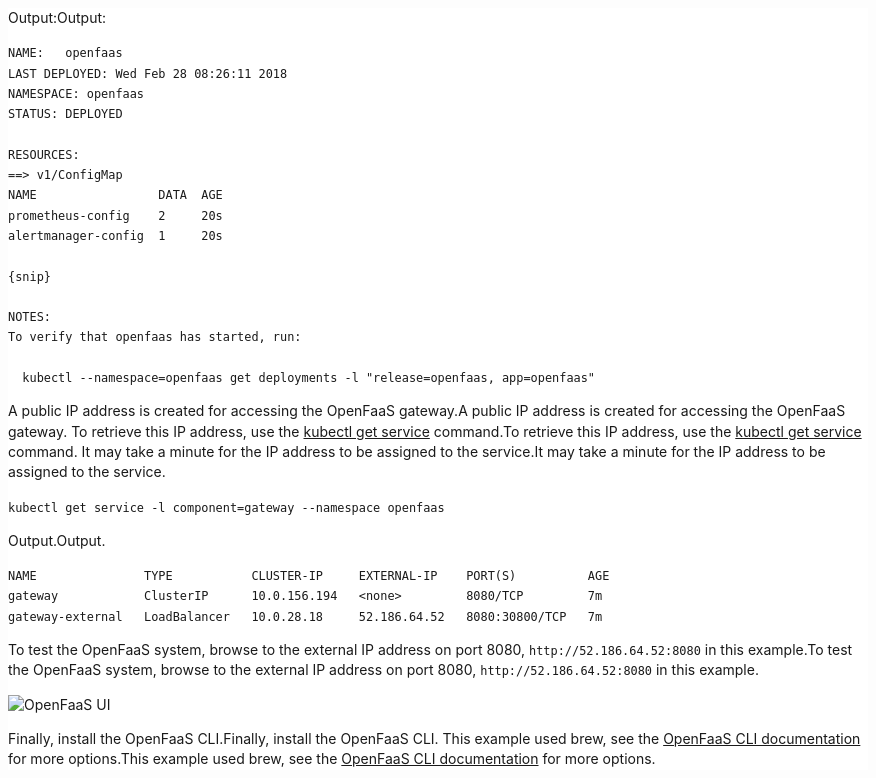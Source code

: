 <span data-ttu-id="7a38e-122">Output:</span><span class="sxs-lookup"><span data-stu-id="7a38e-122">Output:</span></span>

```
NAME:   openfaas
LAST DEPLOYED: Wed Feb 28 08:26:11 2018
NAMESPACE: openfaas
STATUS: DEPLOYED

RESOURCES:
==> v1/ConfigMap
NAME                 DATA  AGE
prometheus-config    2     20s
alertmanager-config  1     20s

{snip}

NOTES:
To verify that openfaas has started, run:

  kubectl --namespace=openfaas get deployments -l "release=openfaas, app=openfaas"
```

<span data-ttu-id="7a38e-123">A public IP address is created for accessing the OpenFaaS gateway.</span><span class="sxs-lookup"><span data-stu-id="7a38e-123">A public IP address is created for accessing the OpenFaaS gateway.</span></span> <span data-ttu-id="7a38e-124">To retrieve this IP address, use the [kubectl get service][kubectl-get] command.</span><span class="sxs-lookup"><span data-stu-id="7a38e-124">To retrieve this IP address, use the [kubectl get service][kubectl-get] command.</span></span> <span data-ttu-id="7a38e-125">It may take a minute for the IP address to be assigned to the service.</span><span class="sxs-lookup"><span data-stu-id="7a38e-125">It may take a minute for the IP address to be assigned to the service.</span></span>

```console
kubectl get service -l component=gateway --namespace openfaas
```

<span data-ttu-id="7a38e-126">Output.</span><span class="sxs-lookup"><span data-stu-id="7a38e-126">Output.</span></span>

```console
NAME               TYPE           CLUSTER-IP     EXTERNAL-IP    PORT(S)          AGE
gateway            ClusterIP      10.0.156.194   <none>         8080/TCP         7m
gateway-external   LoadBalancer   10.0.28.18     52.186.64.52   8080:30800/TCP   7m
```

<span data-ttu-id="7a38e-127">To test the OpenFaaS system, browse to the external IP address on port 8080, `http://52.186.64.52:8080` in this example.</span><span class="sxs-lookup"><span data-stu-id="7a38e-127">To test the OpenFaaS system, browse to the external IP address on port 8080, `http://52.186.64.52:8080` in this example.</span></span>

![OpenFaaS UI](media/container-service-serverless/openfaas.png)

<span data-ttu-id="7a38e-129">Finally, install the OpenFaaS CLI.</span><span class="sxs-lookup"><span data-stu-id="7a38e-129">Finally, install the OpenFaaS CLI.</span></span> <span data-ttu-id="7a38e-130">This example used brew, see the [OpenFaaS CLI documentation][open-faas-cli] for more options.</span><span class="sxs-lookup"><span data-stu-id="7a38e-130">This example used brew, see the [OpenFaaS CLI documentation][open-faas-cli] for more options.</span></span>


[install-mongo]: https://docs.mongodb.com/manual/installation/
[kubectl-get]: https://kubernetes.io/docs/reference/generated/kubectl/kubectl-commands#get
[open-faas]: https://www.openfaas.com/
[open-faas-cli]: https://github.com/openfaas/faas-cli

EXERCISE BRIEF:
On how many lines of the data does the word "https" appear? Reply with the number alone.

OUTPUT:
4